[Opening Data for the task section]

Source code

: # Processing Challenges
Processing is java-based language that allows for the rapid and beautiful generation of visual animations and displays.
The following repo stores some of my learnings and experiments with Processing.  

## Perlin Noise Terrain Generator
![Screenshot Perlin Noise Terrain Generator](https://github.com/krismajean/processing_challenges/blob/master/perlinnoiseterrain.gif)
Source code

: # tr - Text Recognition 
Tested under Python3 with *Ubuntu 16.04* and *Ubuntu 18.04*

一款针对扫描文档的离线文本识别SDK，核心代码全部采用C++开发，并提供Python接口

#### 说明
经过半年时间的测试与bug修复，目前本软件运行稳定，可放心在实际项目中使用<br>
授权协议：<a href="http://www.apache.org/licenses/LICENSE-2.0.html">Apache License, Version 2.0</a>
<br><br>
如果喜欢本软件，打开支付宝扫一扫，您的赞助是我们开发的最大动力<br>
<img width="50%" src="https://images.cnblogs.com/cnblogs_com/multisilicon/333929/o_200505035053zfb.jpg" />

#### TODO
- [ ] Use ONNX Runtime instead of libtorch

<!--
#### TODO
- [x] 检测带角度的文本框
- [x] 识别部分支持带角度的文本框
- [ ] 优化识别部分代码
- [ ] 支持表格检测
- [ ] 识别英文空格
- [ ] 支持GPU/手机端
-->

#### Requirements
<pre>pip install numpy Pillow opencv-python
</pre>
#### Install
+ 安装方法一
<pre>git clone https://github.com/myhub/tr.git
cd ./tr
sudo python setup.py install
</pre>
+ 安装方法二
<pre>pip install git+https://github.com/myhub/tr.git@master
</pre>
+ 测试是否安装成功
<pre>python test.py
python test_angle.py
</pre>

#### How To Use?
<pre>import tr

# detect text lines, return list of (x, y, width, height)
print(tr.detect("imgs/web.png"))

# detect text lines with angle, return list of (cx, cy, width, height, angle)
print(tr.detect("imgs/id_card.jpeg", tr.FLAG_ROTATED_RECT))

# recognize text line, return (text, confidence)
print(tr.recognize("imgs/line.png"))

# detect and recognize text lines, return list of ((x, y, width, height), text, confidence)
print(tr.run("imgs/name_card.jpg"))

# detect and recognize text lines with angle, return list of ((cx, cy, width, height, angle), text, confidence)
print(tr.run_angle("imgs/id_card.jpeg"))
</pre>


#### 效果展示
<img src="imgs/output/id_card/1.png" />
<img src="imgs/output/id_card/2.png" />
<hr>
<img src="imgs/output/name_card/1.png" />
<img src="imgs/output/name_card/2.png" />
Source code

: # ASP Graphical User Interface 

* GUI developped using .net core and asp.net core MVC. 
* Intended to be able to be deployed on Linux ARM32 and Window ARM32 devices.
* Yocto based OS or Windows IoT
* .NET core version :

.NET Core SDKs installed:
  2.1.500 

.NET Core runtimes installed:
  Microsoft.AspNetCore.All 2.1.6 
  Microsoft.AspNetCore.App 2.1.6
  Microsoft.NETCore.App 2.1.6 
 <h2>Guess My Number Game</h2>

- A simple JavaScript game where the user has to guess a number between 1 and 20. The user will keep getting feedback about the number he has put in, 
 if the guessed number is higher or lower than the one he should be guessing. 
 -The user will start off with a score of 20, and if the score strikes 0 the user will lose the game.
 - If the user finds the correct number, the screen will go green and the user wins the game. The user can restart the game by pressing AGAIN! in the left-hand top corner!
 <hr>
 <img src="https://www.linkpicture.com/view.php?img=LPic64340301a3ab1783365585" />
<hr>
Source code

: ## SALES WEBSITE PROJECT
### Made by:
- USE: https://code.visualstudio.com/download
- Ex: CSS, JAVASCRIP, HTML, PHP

[Closing Data for the task section]

### Task prompt
Write out exactly the lines from the beginning of the material above through the line with "Tested under Python3", including both and omitting all others.

### Finished task
Source code

: # Processing Challenges
Processing is java-based language that allows for the rapid and beautiful generation of visual animations and displays.
The following repo stores some of my learnings and experiments with Processing.  

## Perlin Noise Terrain Generator
![Screenshot Perlin Noise Terrain Generator](https://github.com/krismajean/processing_challenges/blob/master/perlinnoiseterrain.gif)
Source code

: # tr - Text Recognition 
Tested under Python3 with *Ubuntu 16.04* and *Ubuntu 18.04*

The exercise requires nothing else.